We're happy to announce that our FrontFundr Campaign is now live!
You can learn more here.
We've had a few people reaching out to us with questions about our FrontFundr campaign and the convertible note we are offering with it. We've put together this blog post to answer some of those questions.
We are offering a convertible note with a 3 year term, 6% interest, a 15% discount, and a $7.5M Cap. Read on for more information on each of these deal terms.
What is a convertible note? (From Seedinvest)
A convertible note is a form of short-term debt that converts into equity, typically in conjunction with a future financing round; in effect, the investor would be loaning money to a startup and instead of a return in the form of principal plus interest, the investor would receive equity in the company.
The primary advantage of issuing converitble notes is that it does not force the issuer and investors to determine the value of the company when there really might not be much to base a valuation on. That valuation will usually be determined during the Series A financing, when there are more data points off which to base a valuation.
Why are you offering a convertible note instead of a straight equity offering?We’re still a very young company.
While we’ve had incredible growth in our first year (and a huge pent up demand for our products) there isn’t enough data to properly put together a valuation.
What is the 3 year term?
This is the length of the note. After 3 years, your note will convert to equity in the company based on the deal terms. It’s possible for the note to convert before this 3 year term if we raise a significant funding round of $2M or more (this is likely to happen).
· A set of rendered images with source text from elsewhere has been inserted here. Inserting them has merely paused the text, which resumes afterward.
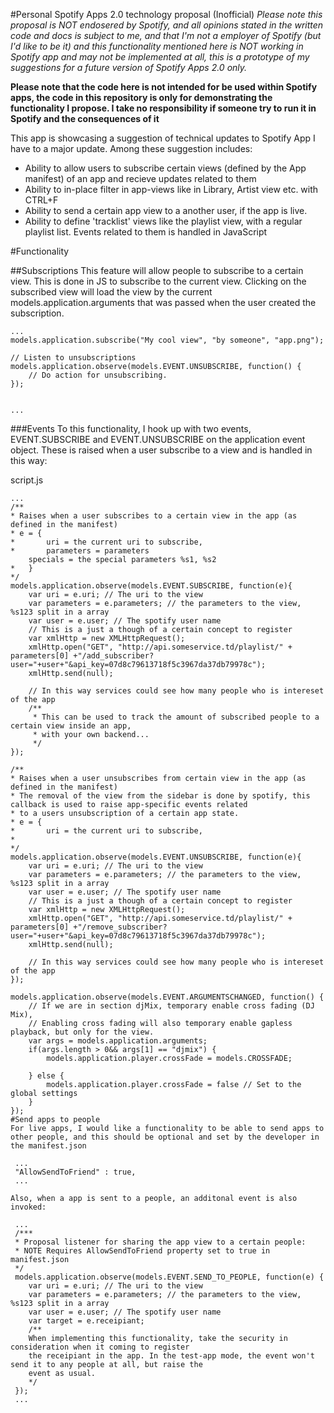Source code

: #Personal Spotify Apps 2.0 technology proposal (Inofficial)
*Please note this proposal is NOT endosered by Spotify, and all opinions stated in the written code and docs is subject to me, and that I'm not a employer of Spotify (but I'd like to be it) and this functionality mentioned here is NOT working in Spotify app and may not be implemented at all, this is a prototype of my suggestions for a future version of Spotify Apps 2.0 only.*

**Please note that the code here is not intended for be used within Spotify apps, the code in this repository is only for demonstrating the functionality I propose. I take no responsibility if someone try to run it in Spotify and the consequences of it**
 

This app is showcasing a suggestion of technical updates to Spotify App I have to a major update. Among these suggestion includes:

* Ability to allow users to subscribe certain views (defined by the App manifest) of an app and recieve updates related to them
* Ability to in-place filter in app-views like in Library, Artist view etc. with CTRL+F
* Ability to send a certain app view to a another user, if the app is live.
* Ability to define 'tracklist' views like the playlist view, with a regular playlist list. Events related to them is handled in JavaScript

#Functionality

##Subscriptions
This feature will allow people to subscribe to a certain view. This is done in JS to subscribe to the current view. Clicking on the subscribed view
will load the view by the current models.application.arguments that was passed when the user created the subscription.

    ...
    models.application.subscribe("My cool view", "by someone", "app.png");
    
    // Listen to unsubscriptions
    models.application.observe(models.EVENT.UNSUBSCRIBE, function() {
    	// Do action for unsubscribing.
    });
    
    
    ...

###Events
To this functionality, I hook up with two events, EVENT.SUBSCRIBE and EVENT.UNSUBSCRIBE on the application event object. These is raised when a user subscribe to a view and is handled in this way:

script.js
    
    ...
    /**
    * Raises when a user subscribes to a certain view in the app (as defined in the manifest)
    * e = {
    *		uri = the current uri to subscribe,
    * 		parameters = parameters
    	specials = the special parameters %s1, %s2
    *	}
    */
    models.application.observe(models.EVENT.SUBSCRIBE, function(e){
        var uri = e.uri; // The uri to the view
        var parameters = e.parameters; // the parameters to the view, %s123 split in a array
        var user = e.user; // The spotify user name
        // This is a just a though of a certain concept to register
        var xmlHttp = new XMLHttpRequest();
        xmlHttp.open("GET", "http://api.someservice.td/playlist/" + parameters[0] +"/add_subscriber?user="+user+"&api_key=07d8c79613718f5c3967da37db79978c");
        xmlHttp.send(null);
        
        // In this way services could see how many people who is intereset of the app
        /**
         * This can be used to track the amount of subscribed people to a certain view inside an app,
         * with your own backend...
         */
    });
    
    /**
    * Raises when a user unsubscribes from certain view in the app (as defined in the manifest)
    * The removal of the view from the sidebar is done by spotify, this callback is used to raise app-specific events related
    * to a users unsubscription of a certain app state.
    * e = {
    *		uri = the current uri to subscribe,
    *		
    */
    models.application.observe(models.EVENT.UNSUBSCRIBE, function(e){
        var uri = e.uri; // The uri to the view
        var parameters = e.parameters; // the parameters to the view, %s123 split in a array
        var user = e.user; // The spotify user name
        // This is a just a though of a certain concept to register
        var xmlHttp = new XMLHttpRequest();
        xmlHttp.open("GET", "http://api.someservice.td/playlist/" + parameters[0] +"/remove_subscriber?user="+user+"&api_key=07d8c79613718f5c3967da37db79978c");
        xmlHttp.send(null);
        
        // In this way services could see how many people who is intereset of the app
    });
	
	models.application.observe(models.EVENT.ARGUMENTSCHANGED, function() {
		// If we are in section djMix, temporary enable cross fading (DJ Mix),
		// Enabling cross fading will also temporary enable gapless playback, but only for the view.
		var args = models.application.arguments;
		if(args.length > 0&& args[1] == "djmix") {
			models.application.player.crossFade = models.CROSSFADE;
			
		} else {
			models.application.player.crossFade = false // Set to the global settings
		}
	});
	#Send apps to people
	For live apps, I would like a functionality to be able to send apps to other people, and this should be optional and set by the developer in the manifest.json
		 
     ...
     "AllowSendToFriend" : true, 
     ...

	Also, when a app is sent to a people, an additonal event is also invoked:
		 
     ...
     /***
     * Proposal listener for sharing the app view to a certain people:
     * NOTE Requires AllowSendToFriend property set to true in manifest.json
     */
     models.application.observe(models.EVENT.SEND_TO_PEOPLE, function(e) {
        var uri = e.uri; // The uri to the view
        var parameters = e.parameters; // the parameters to the view, %s123 split in a array
        var user = e.user; // The spotify user name
        var target = e.receipiant; 
        /**
        When implementing this functionality, take the security in consideration when it coming to register
        the receipiant in the app. In the test-app mode, the event won't send it to any people at all, but raise the
        event as usual.
        */
     });
     ...
     

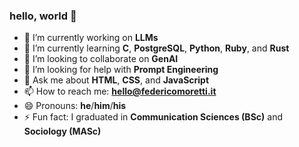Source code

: ### hello, world 👋

- 🔭 I’m currently working on **LLMs**
- 🌱 I’m currently learning **C**, **PostgreSQL**, **Python**, **Ruby**, and **Rust**
- 👯 I’m looking to collaborate on **GenAI**
- 🤔 I’m looking for help with **Prompt Engineering**
- 💬 Ask me about **HTML**, **CSS**, and **JavaScript**
- 📫 How to reach me: **hello@federicomoretti.it**
- 😄 Pronouns: **he**/**him**/**his**
- ⚡ Fun fact: I graduated in **Communication Sciences (BSc)** and **Sociology (MASc)**
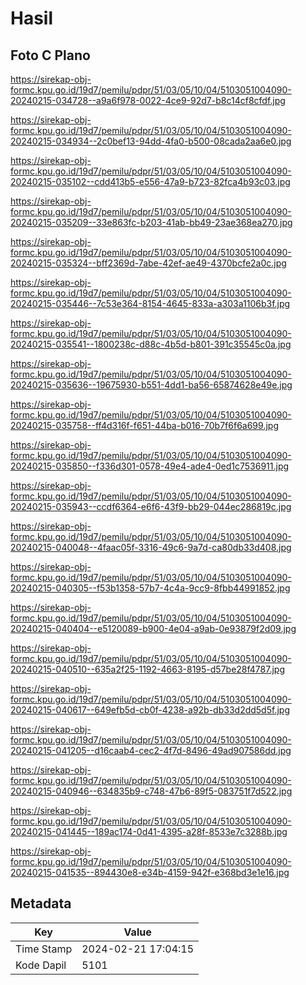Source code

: # Hasil

## Foto C Plano

https://sirekap-obj-formc.kpu.go.id/19d7/pemilu/pdpr/51/03/05/10/04/5103051004090-20240215-034728--a9a6f978-0022-4ce9-92d7-b8c14cf8cfdf.jpg

https://sirekap-obj-formc.kpu.go.id/19d7/pemilu/pdpr/51/03/05/10/04/5103051004090-20240215-034934--2c0bef13-94dd-4fa0-b500-08cada2aa6e0.jpg

https://sirekap-obj-formc.kpu.go.id/19d7/pemilu/pdpr/51/03/05/10/04/5103051004090-20240215-035102--cdd413b5-e556-47a9-b723-82fca4b93c03.jpg

https://sirekap-obj-formc.kpu.go.id/19d7/pemilu/pdpr/51/03/05/10/04/5103051004090-20240215-035209--33e863fc-b203-41ab-bb49-23ae368ea270.jpg

https://sirekap-obj-formc.kpu.go.id/19d7/pemilu/pdpr/51/03/05/10/04/5103051004090-20240215-035324--bff2369d-7abe-42ef-ae49-4370bcfe2a0c.jpg

https://sirekap-obj-formc.kpu.go.id/19d7/pemilu/pdpr/51/03/05/10/04/5103051004090-20240215-035446--7c53e364-8154-4645-833a-a303a1106b3f.jpg

https://sirekap-obj-formc.kpu.go.id/19d7/pemilu/pdpr/51/03/05/10/04/5103051004090-20240215-035541--1800238c-d88c-4b5d-b801-391c35545c0a.jpg

https://sirekap-obj-formc.kpu.go.id/19d7/pemilu/pdpr/51/03/05/10/04/5103051004090-20240215-035636--19675930-b551-4dd1-ba56-65874628e49e.jpg

https://sirekap-obj-formc.kpu.go.id/19d7/pemilu/pdpr/51/03/05/10/04/5103051004090-20240215-035758--ff4d316f-f651-44ba-b016-70b7f6f6a699.jpg

https://sirekap-obj-formc.kpu.go.id/19d7/pemilu/pdpr/51/03/05/10/04/5103051004090-20240215-035850--f336d301-0578-49e4-ade4-0ed1c7536911.jpg

https://sirekap-obj-formc.kpu.go.id/19d7/pemilu/pdpr/51/03/05/10/04/5103051004090-20240215-035943--ccdf6364-e6f6-43f9-bb29-044ec286819c.jpg

https://sirekap-obj-formc.kpu.go.id/19d7/pemilu/pdpr/51/03/05/10/04/5103051004090-20240215-040048--4faac05f-3316-49c6-9a7d-ca80db33d408.jpg

https://sirekap-obj-formc.kpu.go.id/19d7/pemilu/pdpr/51/03/05/10/04/5103051004090-20240215-040305--f53b1358-57b7-4c4a-9cc9-8fbb44991852.jpg

https://sirekap-obj-formc.kpu.go.id/19d7/pemilu/pdpr/51/03/05/10/04/5103051004090-20240215-040404--e5120089-b900-4e04-a9ab-0e93879f2d09.jpg

https://sirekap-obj-formc.kpu.go.id/19d7/pemilu/pdpr/51/03/05/10/04/5103051004090-20240215-040510--635a2f25-1192-4663-8195-d57be28f4787.jpg

https://sirekap-obj-formc.kpu.go.id/19d7/pemilu/pdpr/51/03/05/10/04/5103051004090-20240215-040617--649efb5d-cb0f-4238-a92b-db33d2dd5d5f.jpg

https://sirekap-obj-formc.kpu.go.id/19d7/pemilu/pdpr/51/03/05/10/04/5103051004090-20240215-041205--d16caab4-cec2-4f7d-8496-49ad907586dd.jpg

https://sirekap-obj-formc.kpu.go.id/19d7/pemilu/pdpr/51/03/05/10/04/5103051004090-20240215-040946--634835b9-c748-47b6-89f5-083751f7d522.jpg

https://sirekap-obj-formc.kpu.go.id/19d7/pemilu/pdpr/51/03/05/10/04/5103051004090-20240215-041445--189ac174-0d41-4395-a28f-8533e7c3288b.jpg

https://sirekap-obj-formc.kpu.go.id/19d7/pemilu/pdpr/51/03/05/10/04/5103051004090-20240215-041535--894430e8-e34b-4159-942f-e368bd3e1e16.jpg


## Metadata

| Key        | Value               |
| ---------- | ------------------- |
| Time Stamp | 2024-02-21 17:04:15 |
| Kode Dapil | 5101                |



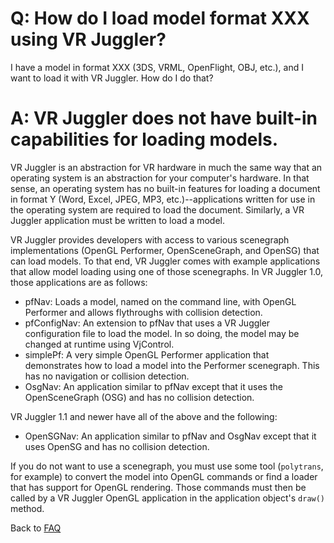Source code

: # Q: How do I load model format XXX using VR Juggler? #

I have a model in format XXX (3DS, VRML, OpenFlight, OBJ, etc.), and I want to load it with VR Juggler.  How do I do that?

# A: VR Juggler does not have built-in capabilities for loading models. #

VR Juggler is an abstraction for VR hardware in much the same way that an operating system is an abstraction for your computer's hardware.  In that sense, an operating system has no built-in features for loading a document in format Y (Word, Excel, JPEG, MP3, etc.)--applications written for use in the operating system are required to load the document.  Similarly, a VR Juggler application must be written to load a model.

VR Juggler provides developers with access to various scenegraph implementations (OpenGL Performer, OpenSceneGraph, and OpenSG) that can load models.  To that end, VR Juggler comes with example applications that allow model loading using one of those scenegraphs.  In VR Juggler 1.0, those applications are as follows:

  * pfNav: Loads a model, named on the command line, with OpenGL Performer and allows flythroughs with collision detection.
  * pfConfigNav: An extension to pfNav that uses a VR Juggler configuration file to load the model.  In so doing, the model may be changed at runtime using VjControl.
  * simplePf: A very simple OpenGL Performer application that demonstrates how to load a model into the Performer scenegraph.  This has no navigation or collision detection.
  * OsgNav: An application similar to pfNav except that it uses the OpenSceneGraph (OSG) and has no collision detection.

VR Juggler 1.1 and newer have all of the above and the following:

  * OpenSGNav: An application similar to pfNav and OsgNav except that it uses OpenSG and has no collision detection.

If you do not want to use a scenegraph, you must use some tool (`polytrans`, for example) to convert the model into OpenGL commands or find a loader that has support for OpenGL rendering.  Those commands must then be called by a VR Juggler OpenGL application in the application object's `draw()` method.

Back to [FAQ](LiveFaq.md)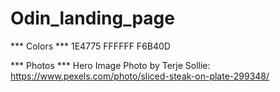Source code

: # Odin_landing_page
*** Colors ***
    1E4775
    FFFFFF
    F6B40D

*** Photos ***
Hero Image
Photo by Terje Sollie: https://www.pexels.com/photo/sliced-steak-on-plate-299348/





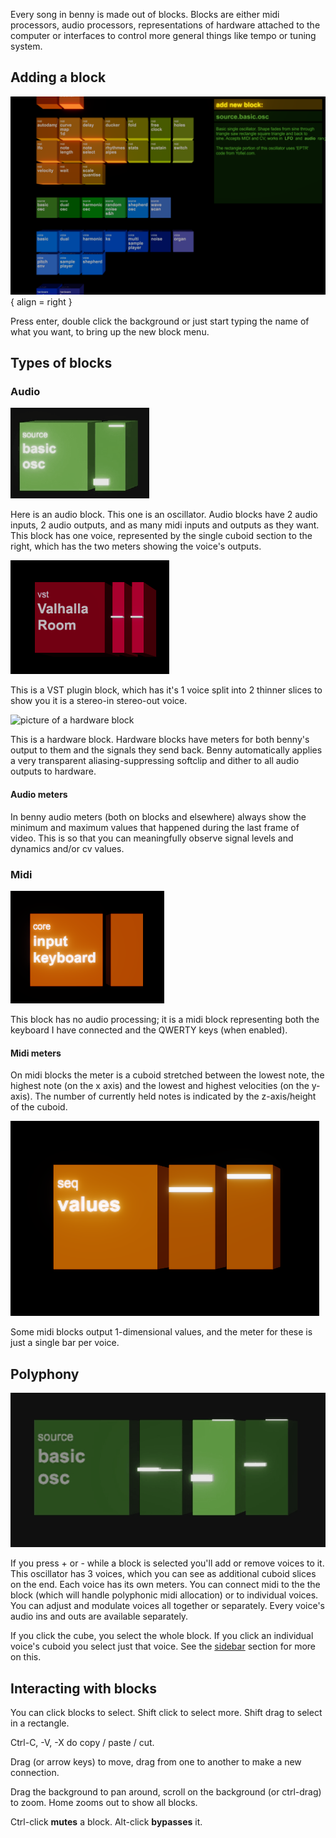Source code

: Every song in benny is made out of blocks. Blocks are either midi processors, audio processors, representations of hardware attached to the computer or interfaces to control more general things like tempo or tuning system.

## Adding a block

![picture of the new blocks menu](assets/screenshots/block_menu.png){ align = right }

Press enter, double click the background or just start typing the name of what you want, to bring up the new block menu.

## Types of blocks

### Audio

![picture of an audio block](assets/screenshots/block_audio_1.gif)

Here is an audio block. This one is an oscillator. Audio blocks have 2 audio inputs, 2 audio outputs, and as many midi inputs and outputs as they want. This block has one voice, represented by the single cuboid section to the right, which has the two meters showing the voice's outputs.

![picture of a vst block](assets/screenshots/block_vst_1.png)

This is a VST plugin block, which has it's 1 voice split into 2 thinner slices to show you it is a stereo-in stereo-out voice.

![picture of a hardware block]()

This is a hardware block. Hardware blocks have meters for both benny's output to them and the signals they send back. Benny automatically applies a very transparent aliasing-suppressing softclip and dither to all audio outputs to hardware.

#### Audio meters

In benny audio meters (both on blocks and elsewhere) always show the minimum and maximum values that happened during the last frame of video. This is so that you can meaningfully observe signal levels and dynamics and/or cv values.

### Midi

![picture of the core.input.keyboard block](assets/screenshots/block_keyboard.png)

This block has no audio processing; it is a midi block representing both the keyboard I have connected and the QWERTY keys (when enabled).

#### Midi meters

On midi blocks the meter is a cuboid stretched between the lowest note, the highest note (on the x axis) and the lowest and highest velocities (on the y-axis). The number of currently held notes is indicated by the z-axis/height of the cuboid.

![block with 1d outs](assets/screenshots/midi_block_1d_outs.png)

Some midi blocks output 1-dimensional values, and the meter for these is just a single bar per voice.

## Polyphony

![picture of a polyphonic oscillator block](assets/screenshots/block_voices_1.gif)

If you press + or - while a block is selected you'll add or remove voices to it. This oscillator has 3 voices, which you can see as additional cuboid slices on the end. Each voice has its own meters. You can connect midi to the the block (which will handle polyphonic midi allocation) or to individual voices. You can adjust and modulate voices all together or separately. Every voice's audio ins and outs are available separately.

If you click the cube, you select the whole block. If you click an individual voice's cuboid you select just that voice. See the [sidebar](sidebar.md) section for more on this.

## Interacting with blocks

You can click blocks to select. Shift click to select more. Shift drag to select in a rectangle.

Ctrl-C, -V, -X do copy / paste / cut.

Drag (or arrow keys) to move, drag from one to another to make a new connection. 

Drag the background to pan around, scroll on the background (or ctrl-drag) to zoom. Home zooms out to show all blocks.

Ctrl-click **mutes** a block. Alt-click **bypasses** it.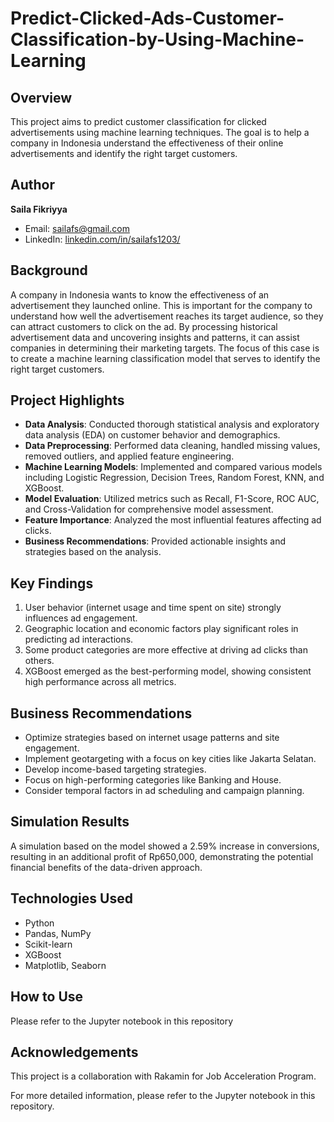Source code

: # Predict-Clicked-Ads-Customer-Classification-by-Using-Machine-Learning

## Overview
This project aims to predict customer classification for clicked advertisements using machine learning techniques. The goal is to help a company in Indonesia understand the effectiveness of their online advertisements and identify the right target customers.

## Author
**Saila Fikriyya**
- Email: sailafs@gmail.com
- LinkedIn: [linkedin.com/in/sailafs1203/](https://linkedin.com/in/sailafs1203/)

## Background
A company in Indonesia wants to know the effectiveness of an advertisement they launched online. This is important for the company to understand how well the advertisement reaches its target audience, so they can attract customers to click on the ad.
By processing historical advertisement data and uncovering insights and patterns, it can assist companies in determining their marketing targets. The focus of this case is to create a machine learning classification model that serves to identify the right target customers.

## Project Highlights
- **Data Analysis**: Conducted thorough statistical analysis and exploratory data analysis (EDA) on customer behavior and demographics.
- **Data Preprocessing**: Performed data cleaning, handled missing values, removed outliers, and applied feature engineering.
- **Machine Learning Models**: Implemented and compared various models including Logistic Regression, Decision Trees, Random Forest, KNN, and XGBoost.
- **Model Evaluation**: Utilized metrics such as Recall, F1-Score, ROC AUC, and Cross-Validation for comprehensive model assessment.
- **Feature Importance**: Analyzed the most influential features affecting ad clicks.
- **Business Recommendations**: Provided actionable insights and strategies based on the analysis.

## Key Findings
1. User behavior (internet usage and time spent on site) strongly influences ad engagement.
2. Geographic location and economic factors play significant roles in predicting ad interactions.
3. Some product categories are more effective at driving ad clicks than others.
4. XGBoost emerged as the best-performing model, showing consistent high performance across all metrics.

## Business Recommendations
- Optimize strategies based on internet usage patterns and site engagement.
- Implement geotargeting with a focus on key cities like Jakarta Selatan.
- Develop income-based targeting strategies.
- Focus on high-performing categories like Banking and House.
- Consider temporal factors in ad scheduling and campaign planning.

## Simulation Results
A simulation based on the model showed a 2.59% increase in conversions, resulting in an additional profit of Rp650,000, demonstrating the potential financial benefits of the data-driven approach.

## Technologies Used
- Python
- Pandas, NumPy
- Scikit-learn
- XGBoost
- Matplotlib, Seaborn

## How to Use
Please refer to the Jupyter notebook in this repository

## Acknowledgements
This project is a collaboration with Rakamin for Job Acceleration Program.

For more detailed information, please refer to the Jupyter notebook in this repository.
What is 6% interest? (from Seedinvest)
Since you are lending money to a company, convertible notes will more often than not accrue interest as well. However, as opposed to being paid back in cash, this interest accrues to the principal invested, increasing the number of shares issued upon conversion.
What does a 15% discount mean? (from Seedinvest)
This represents the valuation discount you receive relative to investors in the subsequent financing round, which compensates you for the additional risk you bore by investing earlier.
What does the $7.5M cap mean? (from Seedinvest)
The valuation cap is an additional reward for bearing risk earlier on. It effectively caps the price at which your notes will convert into equity and—in a way—provides convertible note holders with equity-like upside if the company takes off out of the gate.
Below are a few potential scenarios.
You invest $10,000
In 1-2 years we raise a funding round (likely a Series A). That round values us at $10M. Your investment will convert at a $7.5M valuation.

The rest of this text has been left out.